The overall haplotype diversity was 0.991 ± 0.013 and nucleotide diversity was 0.008 ± 0.001. The Slovenian group had higher nucleotide (π = 0.007 ± 0.001) and haplotype diversity (Hd = 0.776 ± 0.039) compared to the Croatian group (π = 0.002 ± 0.0001 and Hd = 0.333 ± 0.124, respectively) (Table 1).
Population genetic differentiation among studied groups
The median-joining network of mtDNA CR haplotypes (Fig. 2) shows a star-shaped topology. The composition of the clusters separates the original populations from Sardinia and Corsica from the introduced populations (Slovenia, Croatia, Czech Republic, and Germany). The most common haplotype (h2) is shared by mouflon from all introduced populations and is separated by nine and twelve mutation steps from two haplotypes from Sardinia (hpt5 and hpt26, respectively). The M8 haplotype from introduced populations in Slovenia and Croatia is separated only by two mutation steps from the Sardinian hpt5 haplotype, which represents the closest link in the network between the source and introduced haplotypes. The remaining haplotypes from Corsica and Sardinia form a branched, separate network of divergent haplotypes with more than five mutation steps between individual haplotypes.
Most haplotypes from Slovenia, Germany, and the Czech Republic are separated from the central haplotype (h2) by a single mutation step, forming a star-shaped cluster indicative of recent expansion. Exceptions are haplotypes M2, M8, M13, and M14 present in Slovenian and Croatian samples that are closer to Sardinian haplotypes hpt5 and hpt26, as well as haplotypes M3, M7, M12, and M16 present in Slovenian and Croatian samples that are closer to the Sardinian haplotype hpt3.
The extended median-joining network (Supplementary material, Fig. S1) including mouflon from Asia, Anatolia, Cyprus, and the Urals (Demirci et al. 2013; Hiendleder et al. 1998; Meadows et al. 2011; Lv et al. 2015) showed a similar network topology as previously described by Satta et al. (2021), supporting the existing topology between source populations and introduced populations with the star-shaped cluster of haplotypes revealed in our study, with the haplogroup h2 being the most widespread and present both in Asia and Europe.
The global FST value (0.348) was significant, indicating high genetic differentiation among the groups for the mitochondrial marker studied (Frankham et al. 2002). The pairwise FST comparisons also showed genetic differentiation between groups, with high and significant values. Genetic differentiation was the highest between the groups from Corsica and the Czech Republic. The only low and not significant FST value was between the Czech Republic and Croatia (Table 2).
Hierarchical AMOVA showed that the genetic variation among the five considered groups (Croatia, Slovenia, the Czech Republic, Corsica, and Sardinia) can be explained by both differences within (58.2%) and between groups (41.7%) (Table 3).
MHC genetic diversity
We successfully amplified MHC DRB exon 2 from 95 samples from Slovenia, Croatia, and the Czech Republic as well as from two samples from Sardinia and two from Corsica.
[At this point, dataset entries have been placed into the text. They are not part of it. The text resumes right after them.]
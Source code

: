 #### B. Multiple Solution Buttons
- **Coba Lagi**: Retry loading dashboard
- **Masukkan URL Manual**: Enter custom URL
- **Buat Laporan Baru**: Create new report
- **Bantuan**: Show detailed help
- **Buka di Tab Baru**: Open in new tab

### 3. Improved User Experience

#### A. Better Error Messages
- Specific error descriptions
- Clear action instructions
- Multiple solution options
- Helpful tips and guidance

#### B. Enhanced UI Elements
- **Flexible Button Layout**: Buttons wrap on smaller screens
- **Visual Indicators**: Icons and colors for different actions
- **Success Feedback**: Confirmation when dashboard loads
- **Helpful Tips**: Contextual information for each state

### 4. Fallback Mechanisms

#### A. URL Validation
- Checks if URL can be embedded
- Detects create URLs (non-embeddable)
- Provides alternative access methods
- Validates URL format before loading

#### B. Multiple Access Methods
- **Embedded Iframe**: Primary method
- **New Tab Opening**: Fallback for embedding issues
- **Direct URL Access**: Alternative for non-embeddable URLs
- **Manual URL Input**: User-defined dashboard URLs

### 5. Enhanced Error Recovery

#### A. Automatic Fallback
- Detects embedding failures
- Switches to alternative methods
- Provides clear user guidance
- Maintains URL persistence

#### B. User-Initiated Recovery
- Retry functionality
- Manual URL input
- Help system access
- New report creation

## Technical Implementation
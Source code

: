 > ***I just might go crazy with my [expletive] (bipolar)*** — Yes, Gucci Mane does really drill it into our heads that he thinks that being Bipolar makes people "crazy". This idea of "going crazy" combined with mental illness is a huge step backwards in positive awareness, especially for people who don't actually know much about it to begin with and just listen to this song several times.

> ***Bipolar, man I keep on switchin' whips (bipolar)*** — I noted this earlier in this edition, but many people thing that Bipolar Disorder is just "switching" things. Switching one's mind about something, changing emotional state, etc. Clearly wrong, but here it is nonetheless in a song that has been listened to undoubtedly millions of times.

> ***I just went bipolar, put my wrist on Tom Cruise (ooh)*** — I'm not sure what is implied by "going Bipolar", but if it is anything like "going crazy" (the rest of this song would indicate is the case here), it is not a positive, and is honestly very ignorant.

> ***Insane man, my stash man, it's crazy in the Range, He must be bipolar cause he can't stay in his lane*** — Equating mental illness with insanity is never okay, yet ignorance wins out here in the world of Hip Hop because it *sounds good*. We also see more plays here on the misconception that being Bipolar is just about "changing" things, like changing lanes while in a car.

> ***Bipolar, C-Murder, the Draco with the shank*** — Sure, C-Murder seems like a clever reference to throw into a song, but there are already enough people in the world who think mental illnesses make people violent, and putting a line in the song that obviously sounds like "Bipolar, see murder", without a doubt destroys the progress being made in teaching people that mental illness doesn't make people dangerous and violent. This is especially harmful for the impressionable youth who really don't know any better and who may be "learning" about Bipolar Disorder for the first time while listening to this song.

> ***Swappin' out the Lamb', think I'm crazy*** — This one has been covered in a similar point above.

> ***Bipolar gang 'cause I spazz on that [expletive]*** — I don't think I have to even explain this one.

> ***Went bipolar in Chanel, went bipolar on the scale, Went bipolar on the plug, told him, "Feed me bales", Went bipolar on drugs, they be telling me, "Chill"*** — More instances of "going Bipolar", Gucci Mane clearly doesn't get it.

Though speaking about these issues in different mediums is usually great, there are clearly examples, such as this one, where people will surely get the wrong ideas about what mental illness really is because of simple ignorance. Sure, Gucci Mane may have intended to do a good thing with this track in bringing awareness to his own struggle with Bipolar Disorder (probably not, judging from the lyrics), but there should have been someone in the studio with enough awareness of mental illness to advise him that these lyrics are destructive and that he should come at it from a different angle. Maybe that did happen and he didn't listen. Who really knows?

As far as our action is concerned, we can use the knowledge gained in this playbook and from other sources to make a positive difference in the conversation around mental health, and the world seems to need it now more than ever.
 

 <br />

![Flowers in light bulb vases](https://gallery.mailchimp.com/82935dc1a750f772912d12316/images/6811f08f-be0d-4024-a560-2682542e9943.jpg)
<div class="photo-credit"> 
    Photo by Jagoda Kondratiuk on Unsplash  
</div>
We also included in the analysis MHC DRB exon 2 alleles obtained from five sequences in GenBank. We found 5 functional alleles for MHC DRB exon 2, encoding different amino acid sequences, all previously described by Herrman et al. (2005) and Portanier et al. (2019). No evidence of multiple locus amplification was found, confirming previous reports for European mouflon and domestic sheep (Herrmann et al. 2005; Portanier et al. 2019). A summary of the allelic variants found in each individual is provided in the Supplementary material (Table S1).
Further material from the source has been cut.